Das Ergebnis: Die israelischen Kinder haben die negativen Stereotype, die unter Israels Juden hinsichtlich der Araber herrschen, stark verinnerlicht. Eine Mischung aus Hass, Angst, Entfremdung und Verzweiflung prägen ihr Verhältnis zu den Palästinensern – wobei allerdings berücksichtigt werden sollte, dass zum Zeitpunkt der Befragung Selbstmordattentate im israelischen Kernland grausame Routine waren.
"Auf Widersehen im Grab"
In erschreckender Weise stellte sich etwa ein zwölfjähriger israelischer Junge die Gedanken eines palästinensischen Altersgenossen vor:
"Wenn ich groß bin, will ich Juden in die Luft sprengen. Mein Vorbild ist Hitler. Die Juden sind eine schmutzige Rasse. Im Unterricht hat man mir beigebracht, wie man Bomben entschärft. Im Malunterricht habe ich einen aufgehängten Juden gemalt. Im Sportunterricht haben wir gelernt, wie man ein Minenfeld durchquert. Der Konflikt mit den Israelis ist gut für uns, weil es uns nichts ausmacht, wenn ein Araber stirbt, denn wenn das passiert, finden gleichzeitig auch fünf oder sechs Juden den Tod. Auch zu Hause hat man mir nahe gelegt, Juden zu töten. Auf Wiedersehen im Grab!"

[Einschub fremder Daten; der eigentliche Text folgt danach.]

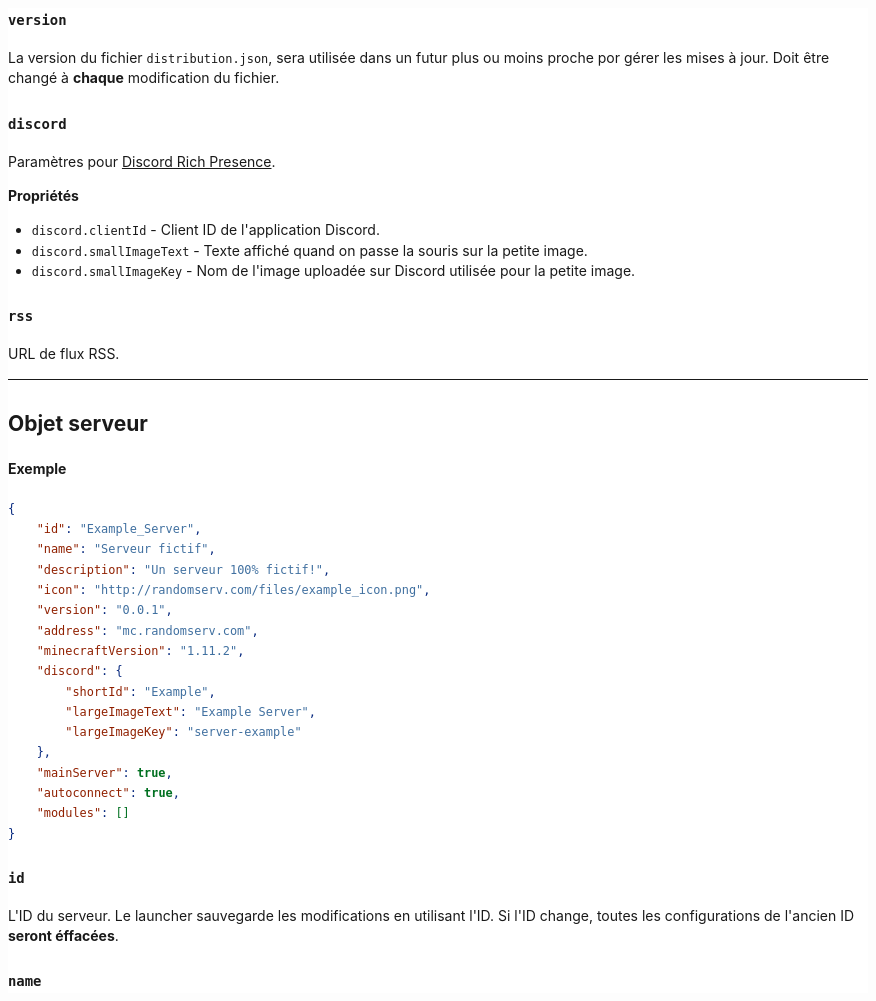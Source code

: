 ### `version`

La version du fichier `distribution.json`, sera utilisée dans un futur plus ou moins proche por gérer les mises à jour.
Doit être changé à **chaque** modification du fichier.

### `discord`

Paramètres pour [Discord Rich Presence](https://discordapp.com/developers/docs/rich-presence/how-to).

**Propriétés**

* `discord.clientId` - Client ID de l'application Discord.
* `discord.smallImageText` - Texte affiché quand on passe la souris sur la petite image.
* `discord.smallImageKey` - Nom de l'image uploadée sur Discord utilisée pour la petite image.


### `rss`

URL de flux RSS.

---

## Objet serveur

#### Exemple
```JSON
{
    "id": "Example_Server",
    "name": "Serveur fictif",
    "description": "Un serveur 100% fictif!",
    "icon": "http://randomserv.com/files/example_icon.png",
    "version": "0.0.1",
    "address": "mc.randomserv.com",
    "minecraftVersion": "1.11.2",
    "discord": {
        "shortId": "Example",
        "largeImageText": "Example Server",
        "largeImageKey": "server-example"
    },
    "mainServer": true,
    "autoconnect": true,
    "modules": []
}
```

### `id`

L'ID du serveur. Le launcher sauvegarde les modifications en utilisant l'ID. Si l'ID change, toutes les configurations de l'ancien ID **seront éffacées**.

### `name`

Nicht weniger schockierend die Vorstellung eines anderen Schülers, der den Traum eines palästinensischen Kindes beschrieb: "In meinem Traum dringe ich nach Israel ein und töte Juden. Das ist gut, weil es bei uns außer den Selbstmordattentätern, die ich verehre, kaum Opfer gibt, während die Juden viele Tote und Verletzte beklagen müssen."
In der Figur des Selbstmordattentäters, so zeigt die Studie, kristallisiert sich ein Stereotyp, für dessen Motive die israelischen Kinder – wie übrigens die Erwachsenen auch – einfache Erklärungsmuster anführen.
"Ich will Märtyrer werden", schrieb ein Kind, "weil ich im Himmel zweiundsiebzig Jungfrauen und jeden Tag große Freude haben werde".
Zerrissen zwischen widersprüchlichen Gefühlen
Assaf Sharabi hat das stereotype Denken der israelischen Kinder kaum überrascht. Er misst dem Befund weit mehr Bedeutung zu, dass die israelischen Kinder auch Verständnis für die Lebenssituation der Palästinenser zeigen.
Sie haben Schuldgefühle wegen des Verhaltens ihrer Landsleute in den Palästinensergebieten, betrachten aber gleichzeitig die israelischen Vergeltungsaktionen als eine Notwendigkeit; sie sehnen sich nach Ruhe und Frieden, zweifeln aber gleichzeitig daran, dass dies wirklich realisierbar sei; sie disqualifizieren die Palästinenser als gewalttätig, haben aber zugleich Mitleid mit ihnen, weil sie von den Israelis unterdrückt werden.
Dass die israelischen Kinder die Verletzung der Grundrechte der Palästinenser als eine der Hauptursachen für die palästinensische Gewalt sehen, gibt immerhin Grund zur Hoffnung, zumal Sharabis Studie inzwischen auch in der palästinensischen Presse auf großes Interesse gestoßen ist.